A Song for Ella Grey : David Almond

A Song for Ella GreyA Song for Ella Grey by David Almond

My rating: 5 of 5 stars

I think sometimes that if I were asked to direct somebody to one author in all of British children’s literature, right here, right now, then that author would be David Almond. Sometimes, yes, the shifts of the question and of the person asking and of their purpose in asking would change my response, but unerringly I come back to David Almond. Often, always. His books are anchors and I cleave to them, hand-fast for life.

I have written about David Almond before; rapturously so. A Song For Ella Grey will be no change from that rule for this book is witchcraft and Almond is a spell-caster.

I’m not even sure where to begin and I know that’s a good sign; when books make me dance around them in a feverish confusion of needing to talk, and not being able to describe how or where or what even the smallest fragment of the story is because – I forget myself. I lose myself, because this book is sensation and emotion and burning, fierce, lyrical love.

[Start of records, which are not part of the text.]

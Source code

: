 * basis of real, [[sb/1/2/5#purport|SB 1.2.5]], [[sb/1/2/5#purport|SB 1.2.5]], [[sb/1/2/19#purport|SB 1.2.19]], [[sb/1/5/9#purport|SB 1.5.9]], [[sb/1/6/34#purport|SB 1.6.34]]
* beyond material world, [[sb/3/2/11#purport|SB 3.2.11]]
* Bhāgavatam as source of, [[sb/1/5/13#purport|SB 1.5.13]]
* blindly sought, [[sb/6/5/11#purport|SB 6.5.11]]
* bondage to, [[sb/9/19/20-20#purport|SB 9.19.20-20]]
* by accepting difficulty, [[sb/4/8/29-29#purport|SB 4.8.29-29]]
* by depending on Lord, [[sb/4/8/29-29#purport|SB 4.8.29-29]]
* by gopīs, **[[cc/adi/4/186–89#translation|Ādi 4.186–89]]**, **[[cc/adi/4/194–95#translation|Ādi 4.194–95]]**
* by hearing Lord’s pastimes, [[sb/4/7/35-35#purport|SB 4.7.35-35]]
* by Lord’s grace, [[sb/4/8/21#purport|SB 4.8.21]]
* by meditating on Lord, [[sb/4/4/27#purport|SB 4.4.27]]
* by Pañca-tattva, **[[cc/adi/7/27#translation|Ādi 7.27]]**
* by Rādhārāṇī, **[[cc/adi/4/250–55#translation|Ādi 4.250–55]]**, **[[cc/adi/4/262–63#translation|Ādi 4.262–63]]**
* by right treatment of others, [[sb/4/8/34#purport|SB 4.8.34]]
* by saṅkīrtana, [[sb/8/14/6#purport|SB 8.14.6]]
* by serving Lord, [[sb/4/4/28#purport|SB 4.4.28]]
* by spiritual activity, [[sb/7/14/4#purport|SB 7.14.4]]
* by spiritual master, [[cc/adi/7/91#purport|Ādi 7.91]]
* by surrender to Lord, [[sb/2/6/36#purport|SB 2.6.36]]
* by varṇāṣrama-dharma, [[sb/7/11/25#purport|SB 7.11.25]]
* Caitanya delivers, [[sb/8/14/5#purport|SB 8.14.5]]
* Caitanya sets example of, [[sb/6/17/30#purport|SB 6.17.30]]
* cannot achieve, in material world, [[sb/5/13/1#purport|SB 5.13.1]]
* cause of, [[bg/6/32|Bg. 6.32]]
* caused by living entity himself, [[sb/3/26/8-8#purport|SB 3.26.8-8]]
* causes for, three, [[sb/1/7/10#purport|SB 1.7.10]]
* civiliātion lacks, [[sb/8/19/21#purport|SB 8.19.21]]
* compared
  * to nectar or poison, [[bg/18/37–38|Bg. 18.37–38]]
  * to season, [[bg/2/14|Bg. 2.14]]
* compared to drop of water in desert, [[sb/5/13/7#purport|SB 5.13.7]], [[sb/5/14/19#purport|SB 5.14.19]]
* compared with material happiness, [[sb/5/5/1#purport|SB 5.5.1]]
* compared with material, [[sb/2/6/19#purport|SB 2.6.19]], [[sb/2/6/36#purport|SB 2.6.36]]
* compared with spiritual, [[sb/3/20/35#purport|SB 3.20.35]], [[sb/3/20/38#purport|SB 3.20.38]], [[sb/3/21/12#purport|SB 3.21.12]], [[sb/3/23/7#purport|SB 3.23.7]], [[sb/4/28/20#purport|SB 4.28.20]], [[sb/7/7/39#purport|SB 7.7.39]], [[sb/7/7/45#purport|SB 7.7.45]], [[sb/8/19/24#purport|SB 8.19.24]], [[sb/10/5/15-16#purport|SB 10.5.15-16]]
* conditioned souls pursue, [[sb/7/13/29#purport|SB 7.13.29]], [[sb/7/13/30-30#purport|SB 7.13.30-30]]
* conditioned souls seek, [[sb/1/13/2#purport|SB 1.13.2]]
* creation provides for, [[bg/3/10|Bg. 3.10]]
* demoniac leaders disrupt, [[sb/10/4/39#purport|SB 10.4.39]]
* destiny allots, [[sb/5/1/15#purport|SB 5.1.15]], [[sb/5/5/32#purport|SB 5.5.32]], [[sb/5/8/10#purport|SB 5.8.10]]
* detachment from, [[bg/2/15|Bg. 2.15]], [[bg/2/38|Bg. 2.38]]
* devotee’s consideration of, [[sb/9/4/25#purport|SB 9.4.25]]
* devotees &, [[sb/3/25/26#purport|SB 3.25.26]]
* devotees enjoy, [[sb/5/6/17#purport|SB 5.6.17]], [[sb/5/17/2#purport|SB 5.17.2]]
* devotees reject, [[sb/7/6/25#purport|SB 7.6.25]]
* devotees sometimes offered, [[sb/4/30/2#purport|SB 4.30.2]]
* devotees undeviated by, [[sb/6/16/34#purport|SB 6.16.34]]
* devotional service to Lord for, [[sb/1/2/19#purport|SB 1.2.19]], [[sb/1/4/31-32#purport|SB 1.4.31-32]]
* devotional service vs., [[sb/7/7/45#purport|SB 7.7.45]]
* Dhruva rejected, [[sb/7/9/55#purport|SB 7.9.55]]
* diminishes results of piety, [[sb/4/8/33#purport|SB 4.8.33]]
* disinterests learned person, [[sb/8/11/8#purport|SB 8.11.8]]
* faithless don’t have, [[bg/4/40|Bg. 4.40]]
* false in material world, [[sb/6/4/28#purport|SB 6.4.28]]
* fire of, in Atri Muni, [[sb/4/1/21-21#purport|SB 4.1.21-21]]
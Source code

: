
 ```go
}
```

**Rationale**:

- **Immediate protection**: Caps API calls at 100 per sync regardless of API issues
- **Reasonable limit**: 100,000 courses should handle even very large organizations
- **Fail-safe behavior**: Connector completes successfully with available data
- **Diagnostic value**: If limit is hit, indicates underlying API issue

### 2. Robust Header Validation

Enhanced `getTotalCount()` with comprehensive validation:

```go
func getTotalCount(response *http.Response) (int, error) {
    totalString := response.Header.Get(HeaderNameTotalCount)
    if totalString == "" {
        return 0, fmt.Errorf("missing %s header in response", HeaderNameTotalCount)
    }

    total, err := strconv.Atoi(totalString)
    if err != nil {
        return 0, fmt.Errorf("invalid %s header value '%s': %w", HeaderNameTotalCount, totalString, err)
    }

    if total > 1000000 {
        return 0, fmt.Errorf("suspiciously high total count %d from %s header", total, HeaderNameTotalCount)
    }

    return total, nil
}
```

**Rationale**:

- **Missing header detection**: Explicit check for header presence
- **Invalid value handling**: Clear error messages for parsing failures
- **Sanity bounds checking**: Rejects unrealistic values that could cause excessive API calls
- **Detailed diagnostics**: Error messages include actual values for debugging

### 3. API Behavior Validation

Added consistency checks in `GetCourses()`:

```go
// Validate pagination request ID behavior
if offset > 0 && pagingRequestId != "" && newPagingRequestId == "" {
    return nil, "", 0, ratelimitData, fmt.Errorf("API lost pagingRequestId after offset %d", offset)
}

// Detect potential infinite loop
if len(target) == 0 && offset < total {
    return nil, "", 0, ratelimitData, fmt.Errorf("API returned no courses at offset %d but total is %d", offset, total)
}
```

There, perhaps, I have it. A Song For Ella Grey centres on love; a retelling of Orpheus and Eurydice, but one that is locked to the landscape of north east England; the beaches of Bamburgh and the Ouseburn Valley. A book that is so fiercely of its place and revels in that place; read Ella Grey and then read The Kingdom by the Sea and you have an introduction to that beautiful, stark landscape that is not easily bettered in literary terms. I research these books, tied so defiantly to place and to path and to sand and stone, and I love them, and Ella Grey is so musical and so beautiful and so wild with its language, that I am incoherent and you should read this for this is a story so very richly and tenderly and angrily and perfectly told.